I was a junior in high school at the time and went to the show with a girlfriend. I wasn't quite prepared for Yes and no one at high school actually knew anything about them. They begin with "Yours is No Disgrace followed quickly by "Clap." This was the second concert I've ever been to and as a guitarist it was incredible to see two world-class players on the same show. They also performed" I've Seen All Good People" as well as" Heart of the Sunrise" from the just released Fragile album. They perform for 45 minutes and John Anderson then told the crowd "this is the longest we've ever played on stage in America. Here's a song from our new album called "Roundabout." Ten Years After was also excellent and a year later, Yes was back at Cameron indoor Stadium as the headliners. Steve was a big influence on me as a guitarist and I owned a sunburst Gibson ES-175D whichI played for a decade before selling it to attend GIT. Wonderful memories!
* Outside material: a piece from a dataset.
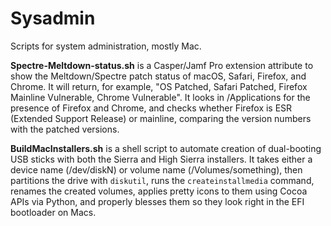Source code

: # Sysadmin
Scripts for system administration, mostly Mac.

**Spectre-Meltdown-status.sh** is a Casper/Jamf Pro extension attribute to show the Meltdown/Spectre patch status of macOS, Safari, Firefox, and Chrome. It will return, for example, "OS Patched, Safari Patched, Firefox Mainline Vulnerable, Chrome Vulnerable". It looks in /Applications for the presence of Firefox and Chrome, and checks whether Firefox is ESR (Extended Support Release) or mainline, comparing the version numbers with the patched versions.

**BuildMacInstallers.sh** is a shell script to automate creation of dual-booting USB sticks with both the Sierra and High Sierra installers. It takes either a device name (/dev/diskN) or volume name (/Volumes/something), then partitions the drive with `diskutil`, runs the `createinstallmedia` command, renames the created volumes, applies pretty icons to them using Cocoa APIs via Python, and properly blesses them so they look right in the EFI bootloader on Macs.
Monday, June 13, 2016 4:51 PM
I attended a "Ten Years After" concert in 1971 in Durham, NC. Believe it or not, their OPENING band was "Yes" I went with my drummer boyfriend and some of his friends. We all dropped acid before hand. No one had ever heard of "Yes" at the time, but WOW were they great. Because of the acid, though, I was so overcome with awe during the "Yes" set that when the intermission came and everyone was running to the bathrooms before TYA started, I completely forgot about "Ten Years After" and thought the concert was over and tried to leave. Fortunately, my boyfriend stopped me.
Ben M. Mullen
At the time, I was a junior at Jordan High in Durham, and that night was espescially magical because it was the first real date my beautiful girlfriend and I had (we were together for several years). I'd heard of Yes, having seen Chris Squire's advert for Rotosound strings in Guitar Player Magazine, which pictured the entire band - in the issue featuring Ten Years After's Alvin Lee, BTW. (Unfortunately, I'd missed an earlier issue containing an interview with Steve Howe.) Yes opened the concert and blew everyone's minds! I knew none of their music, but was taken mightily by this tour-de-force, and copies of "The Yes Album" and "Fragile" turned up in our hands shortly thereafter. Being seated in the rear of Cameron Indoor Stadium, my visual impressions were of the group as a whole, but Rick Wakeman was most clearly visible. Caught up in the whirlwind, the audience wildly brought Yes back for 3 encores! Unfortunately, my girlfriend had to leave during intermission, but overall, those encores were the denouement to the evening; later, Leo Lyons, who was playing bass through 2 Marshall 100W. stacks, apparently blew his amps during his solo, an insurmountable problem for the rest of the night, which knocked the legs out from under TYA... Suffice it to say - that concert truly changed my life, both as a musician, and on a deep personal level. Thanks, guys!
In 1971 I was working at UNC-Chapel Hill and not too long back from Viet-Nam when I attended the Yes concert. I knew nothing about Yes, but was familiar with Ten Years After. TYA played a good set with an encore or two. When Yes started playing the magic began. To this date, the best concert I've ever seen, and I saw the Stones,Doors, Allman Brothers and many more in this great era of music.
I was 14 yrs. old at the time and lived in Durham while Dad finished his PHD at Duke. Tens Years After was fantastic and Yes was especially wonderful. Rick Wakeman was amazing. In Cameron Indoor Stadium, I could go into the seats that crossed behind the stage and I spent a most of the time just watching Rick Wakeman "multi-tasking like crazy" with all those controls and keyboards. Memory might be a bit fuzzy, but I've got this image of Rick surrounded by a wall of switches and knobs, etc. and he was reaching in all directions helping to make those masterpieces happen. I think they played one of the songs from Close to the Edge that night. I recall sitting to the (performers) right side of the stage and watching the guy in Ten Years After playing the hell out of a set of large conga drums.... they put a killer jam. Seems corny now, but everyone lit a match --or something-- prior to both bands playing. There were some great concerts at Duke back then.
I went to see Ten Years After. No one had even heard of Yes. When we left we had forgotten TYA. The performance was like nothing I had ever seen. i have been a big fan since that evening.